C is usually hard enough to reverse engineer, for Python you can try pyobfuscate and similar.
For data, I found this question (keywords: encrypting files game).
If you want a completely secure solution, you're searching for the 'holy grail' of confidentiality: homomorphous encryption. In short, you want to encrypt your application and data, send them to a PC, and have this PC run them without its owner, OS, or anyone else being able to scoop at the data.
Doing so without a massive performance penalty is an active research project. There has been at least one project having managed this, but it still has limitations:
It's windows-only
The CPU has access to the key (ie, you have to trust Intel)
It's optimised for cloud scenarios. If you want to install this to multiple PCs, you need to provide the key in a secure way (ie just go there and type it yourself) to one of the PCs you're going to install your application, and this PC should be able to securely propagate the key to the other PCs.
Andy's suggestion on using the TPM has similar implications to points 2 and 3.

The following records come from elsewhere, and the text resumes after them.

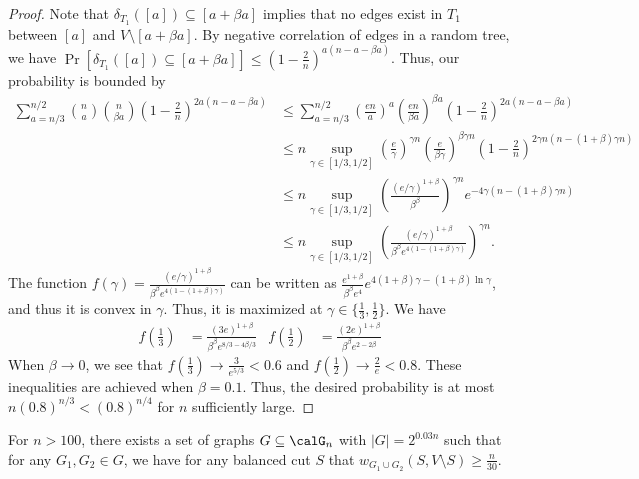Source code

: \begin{proof}
Note that $\delta_{T_1}([a]) \subseteq [a + \beta a]$ implies that no edges exist in $T_1$ between $[a]$ and $V \setminus [a + \beta a]$. By negative correlation of edges in a random tree, we have $\Pr[\delta_{T_1}([a]) \subseteq [a + \beta a]] \leq (1-\frac{2}{n})^{a (n-a-\beta a)}$. Thus, our probability is bounded by 
\begin{align*}
    \sum_{a = n/3}^{n/2} \binom{n}{a} \binom{n}{\beta a} \left(1-\frac{2}{n}\right)^{2a (n-a-\beta a)} &\leq \sum_{a = n/3}^{n/2} \left(\frac{en}{a}\right)^a \left(\frac{en}{\beta a}\right)^{\beta a}\left(1-\frac{2}{n}\right)^{2a (n-a-\beta a)} \\
    &\leq n \sup_{\gamma \in [1/3, 1/2]} \left(\frac{e}{\gamma}\right)^{\gamma n} \left(\frac{e}{\beta \gamma}\right)^{\beta \gamma n}\left(1-\frac{2}{n}\right)^{2\gamma n(n-(1+\beta)\gamma n )} \\
    &\leq n \sup_{\gamma \in [1/3, 1/2]} \left(\frac{(e/\gamma)^{1+\beta}}{\beta^\beta}\right)^{\gamma n} e^{-4\gamma (n-(1+\beta)\gamma n )} \\
    &\leq n \sup_{\gamma \in [1/3, 1/2]} \left(\frac{(e/\gamma)^{1+\beta}}{\beta^\beta e^{4(1-(1+\beta)\gamma)}}\right)^{\gamma n}.
\end{align*}
The function $f(\gamma) = \frac{(e/\gamma)^{1+\beta}}{\beta^\beta e^{4(1-(1+\beta)\gamma)}}$ can be written as $\frac{e^{1+\beta}}{\beta^\beta e^4}e^{4(1+\beta) \gamma - (1+\beta) \ln \gamma}$, and thus it is convex in $\gamma$. Thus, it is maximized at $\gamma \in \{\frac{1}{3}, \frac{1}{2}\}$. We have
\begin{align*}
    f(\frac{1}{3}) &= \frac{(3e)^{1+\beta}}{\beta^\beta e^{8/3 - 4\beta/3}} & f(\frac{1}{2}) &= \frac{(2e)^{1+\beta}}{\beta^\beta e^{2-2\beta}}
\end{align*}
When $\beta \rightarrow 0$, we see that $f(\frac{1}{3}) \rightarrow \frac{3}{e^{5/3}} < 0.6$ and $f(\frac{1}{2}) \rightarrow \frac{2}{e} < 0.8$. These inequalities are achieved when $\beta = 0.1$. Thus, the desired probability is at most $n (0.8)^{n/3} < (0.8)^{n/4}$ for $n$ sufficiently large.


\end{proof}
\begin{lem}\label{chap5-lem:packing}
For $n > 100$, there exists a set of graphs $G \subseteq \calG_n$ with $|G| = 2^{0.03 n}$ such that for any $G_1, G_2 \in G$, we have for any balanced cut $S$ that $w_{G_1 \cup G_2}(S, V \setminus S) \geq \frac{n}{30}$.
\end{lem}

Sounds like Docker is not the right tool, because it was never intended to be used as a full-blown sandbox (at least based on what I've been reading). Why aren't you using a more full-blown VirtualBox approach? At least then you're able to lock up the virtual machine behind logins (as much as a physical installation on someone else's computer can be locked up) and run it isolated, encrypted filesystems and the whole nine yards.
You can either go lightweight and open, or fat and closed. I don't know that there's a "lightweight and closed" option.
I have exactly the same problem. Currently what I was able to discover is bellow.
A. Asylo(https://asylo.dev)
Asylo requires programs/algorithms to be written in C++.
Asylo library is integrated in docker and it seems to be feаsable to create custom dоcker image based on Asylo .
Asylo depends on many not so popular technologies like "proto buffers" and "bazel" etc. To me it seems that learning curve will be steep i.e. the person who is creating docker images/(programs) will need a lot of time to understand how to do it.
Asylo is free of charge
Asylo is bright new with all the advantages and disadvantages of being that.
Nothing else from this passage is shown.